RECORDS FOR THIS TASK>

====================

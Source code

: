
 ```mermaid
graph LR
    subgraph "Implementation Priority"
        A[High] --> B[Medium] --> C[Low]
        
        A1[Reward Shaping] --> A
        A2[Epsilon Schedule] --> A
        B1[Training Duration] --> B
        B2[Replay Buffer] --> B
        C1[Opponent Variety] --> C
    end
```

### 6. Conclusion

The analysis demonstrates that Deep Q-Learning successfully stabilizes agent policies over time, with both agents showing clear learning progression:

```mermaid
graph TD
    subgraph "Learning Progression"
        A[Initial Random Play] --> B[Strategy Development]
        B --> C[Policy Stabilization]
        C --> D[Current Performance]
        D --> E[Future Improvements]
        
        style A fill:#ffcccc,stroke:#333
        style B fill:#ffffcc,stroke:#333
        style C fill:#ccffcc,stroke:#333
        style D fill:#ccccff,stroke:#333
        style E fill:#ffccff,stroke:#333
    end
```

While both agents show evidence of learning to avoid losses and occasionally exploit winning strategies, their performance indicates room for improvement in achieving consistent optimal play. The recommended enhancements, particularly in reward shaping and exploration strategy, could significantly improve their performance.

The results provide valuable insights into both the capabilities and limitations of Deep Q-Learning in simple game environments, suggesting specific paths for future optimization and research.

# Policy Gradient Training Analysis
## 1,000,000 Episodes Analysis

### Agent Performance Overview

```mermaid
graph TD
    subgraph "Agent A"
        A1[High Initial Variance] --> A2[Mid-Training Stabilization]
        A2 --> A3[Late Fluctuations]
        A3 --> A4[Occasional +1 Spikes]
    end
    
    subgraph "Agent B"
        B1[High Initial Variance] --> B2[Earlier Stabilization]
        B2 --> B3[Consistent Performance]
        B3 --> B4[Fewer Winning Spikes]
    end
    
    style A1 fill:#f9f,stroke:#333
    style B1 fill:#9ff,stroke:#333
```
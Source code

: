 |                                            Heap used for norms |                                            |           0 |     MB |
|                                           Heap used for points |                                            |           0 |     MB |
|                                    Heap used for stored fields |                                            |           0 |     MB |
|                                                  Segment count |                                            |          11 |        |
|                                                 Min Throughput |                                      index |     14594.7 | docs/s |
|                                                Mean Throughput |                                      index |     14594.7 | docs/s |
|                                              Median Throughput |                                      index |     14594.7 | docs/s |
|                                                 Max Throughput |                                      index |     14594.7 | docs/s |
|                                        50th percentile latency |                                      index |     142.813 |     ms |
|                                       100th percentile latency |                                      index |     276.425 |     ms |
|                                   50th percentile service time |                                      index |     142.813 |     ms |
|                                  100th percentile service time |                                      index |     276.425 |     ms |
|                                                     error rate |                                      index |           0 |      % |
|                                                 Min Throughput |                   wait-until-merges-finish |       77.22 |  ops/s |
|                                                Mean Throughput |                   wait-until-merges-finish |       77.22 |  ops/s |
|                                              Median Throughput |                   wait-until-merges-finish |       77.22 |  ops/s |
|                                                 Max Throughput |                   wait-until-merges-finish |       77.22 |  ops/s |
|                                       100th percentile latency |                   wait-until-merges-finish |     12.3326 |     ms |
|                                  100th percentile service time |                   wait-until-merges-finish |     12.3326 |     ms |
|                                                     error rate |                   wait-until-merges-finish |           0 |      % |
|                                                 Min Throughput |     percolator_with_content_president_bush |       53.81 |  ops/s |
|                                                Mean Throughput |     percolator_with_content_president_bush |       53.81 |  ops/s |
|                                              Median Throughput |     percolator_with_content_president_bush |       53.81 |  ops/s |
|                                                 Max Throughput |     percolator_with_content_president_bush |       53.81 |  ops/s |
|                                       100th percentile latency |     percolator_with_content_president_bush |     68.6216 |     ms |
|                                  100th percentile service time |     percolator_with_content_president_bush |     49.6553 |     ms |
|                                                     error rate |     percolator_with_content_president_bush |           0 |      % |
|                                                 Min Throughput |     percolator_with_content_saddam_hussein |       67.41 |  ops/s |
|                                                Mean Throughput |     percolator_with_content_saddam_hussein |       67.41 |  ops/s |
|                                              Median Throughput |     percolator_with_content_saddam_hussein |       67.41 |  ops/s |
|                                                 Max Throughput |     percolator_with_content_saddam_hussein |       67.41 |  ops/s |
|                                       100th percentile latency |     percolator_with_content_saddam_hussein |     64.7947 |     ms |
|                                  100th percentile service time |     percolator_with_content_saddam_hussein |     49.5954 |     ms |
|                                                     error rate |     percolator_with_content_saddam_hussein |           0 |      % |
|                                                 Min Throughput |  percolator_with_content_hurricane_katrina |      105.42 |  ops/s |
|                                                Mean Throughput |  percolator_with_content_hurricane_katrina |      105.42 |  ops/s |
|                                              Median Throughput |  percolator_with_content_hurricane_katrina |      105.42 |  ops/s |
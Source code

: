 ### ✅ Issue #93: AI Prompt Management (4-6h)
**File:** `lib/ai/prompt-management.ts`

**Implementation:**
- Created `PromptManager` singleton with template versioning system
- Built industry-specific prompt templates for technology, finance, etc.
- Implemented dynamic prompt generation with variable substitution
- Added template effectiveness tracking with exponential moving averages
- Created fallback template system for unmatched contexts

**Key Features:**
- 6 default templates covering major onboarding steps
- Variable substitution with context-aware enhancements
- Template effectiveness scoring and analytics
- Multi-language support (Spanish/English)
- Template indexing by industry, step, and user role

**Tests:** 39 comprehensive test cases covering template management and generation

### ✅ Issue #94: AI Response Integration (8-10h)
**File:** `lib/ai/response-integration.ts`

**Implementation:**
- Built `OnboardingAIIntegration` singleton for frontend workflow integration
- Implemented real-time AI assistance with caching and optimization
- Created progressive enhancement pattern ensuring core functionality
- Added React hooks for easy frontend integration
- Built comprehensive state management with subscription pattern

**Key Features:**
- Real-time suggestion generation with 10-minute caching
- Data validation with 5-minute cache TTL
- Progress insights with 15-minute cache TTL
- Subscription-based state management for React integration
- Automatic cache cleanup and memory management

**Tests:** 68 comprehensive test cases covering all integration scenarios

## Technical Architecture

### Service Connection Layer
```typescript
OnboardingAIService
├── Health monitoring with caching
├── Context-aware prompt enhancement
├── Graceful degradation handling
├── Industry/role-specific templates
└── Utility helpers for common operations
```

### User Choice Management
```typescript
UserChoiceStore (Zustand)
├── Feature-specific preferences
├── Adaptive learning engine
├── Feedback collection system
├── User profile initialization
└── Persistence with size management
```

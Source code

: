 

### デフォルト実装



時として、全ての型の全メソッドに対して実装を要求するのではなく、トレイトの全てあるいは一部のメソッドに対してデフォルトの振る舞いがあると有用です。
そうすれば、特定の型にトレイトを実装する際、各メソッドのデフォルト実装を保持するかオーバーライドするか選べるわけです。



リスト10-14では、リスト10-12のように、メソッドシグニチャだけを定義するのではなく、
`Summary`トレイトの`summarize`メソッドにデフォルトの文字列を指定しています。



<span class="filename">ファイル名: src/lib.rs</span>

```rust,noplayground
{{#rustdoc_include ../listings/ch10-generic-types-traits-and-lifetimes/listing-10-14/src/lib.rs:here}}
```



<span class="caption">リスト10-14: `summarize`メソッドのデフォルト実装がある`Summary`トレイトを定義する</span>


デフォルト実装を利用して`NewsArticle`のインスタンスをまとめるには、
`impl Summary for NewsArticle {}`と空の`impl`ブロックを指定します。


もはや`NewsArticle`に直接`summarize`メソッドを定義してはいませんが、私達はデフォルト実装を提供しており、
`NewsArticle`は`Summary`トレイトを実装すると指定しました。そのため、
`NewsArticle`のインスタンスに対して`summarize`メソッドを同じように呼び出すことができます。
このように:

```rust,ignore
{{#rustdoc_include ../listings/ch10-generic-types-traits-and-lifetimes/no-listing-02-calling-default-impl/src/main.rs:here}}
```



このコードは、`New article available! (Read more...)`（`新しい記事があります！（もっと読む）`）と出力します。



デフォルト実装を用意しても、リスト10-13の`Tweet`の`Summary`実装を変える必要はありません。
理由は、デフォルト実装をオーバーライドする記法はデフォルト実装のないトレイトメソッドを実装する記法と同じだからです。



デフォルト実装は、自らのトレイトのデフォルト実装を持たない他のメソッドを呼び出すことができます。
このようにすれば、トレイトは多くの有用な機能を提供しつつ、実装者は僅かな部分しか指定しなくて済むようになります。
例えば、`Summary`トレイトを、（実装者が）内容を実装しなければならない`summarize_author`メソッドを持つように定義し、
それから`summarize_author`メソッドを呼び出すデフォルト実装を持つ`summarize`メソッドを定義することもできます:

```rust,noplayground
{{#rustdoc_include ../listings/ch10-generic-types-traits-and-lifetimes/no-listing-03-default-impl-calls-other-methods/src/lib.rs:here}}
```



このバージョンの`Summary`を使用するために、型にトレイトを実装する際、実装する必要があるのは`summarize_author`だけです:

====================

TASK> When the word "Stabilization" shows up in a line of the entries, pull that line out.

OUTPUT BELOW>
        B --> C[Policy Stabilization]
        A1[High Initial Variance] --> A2[Mid-Training Stabilization]
        B1[High Initial Variance] --> B2[Earlier Stabilization]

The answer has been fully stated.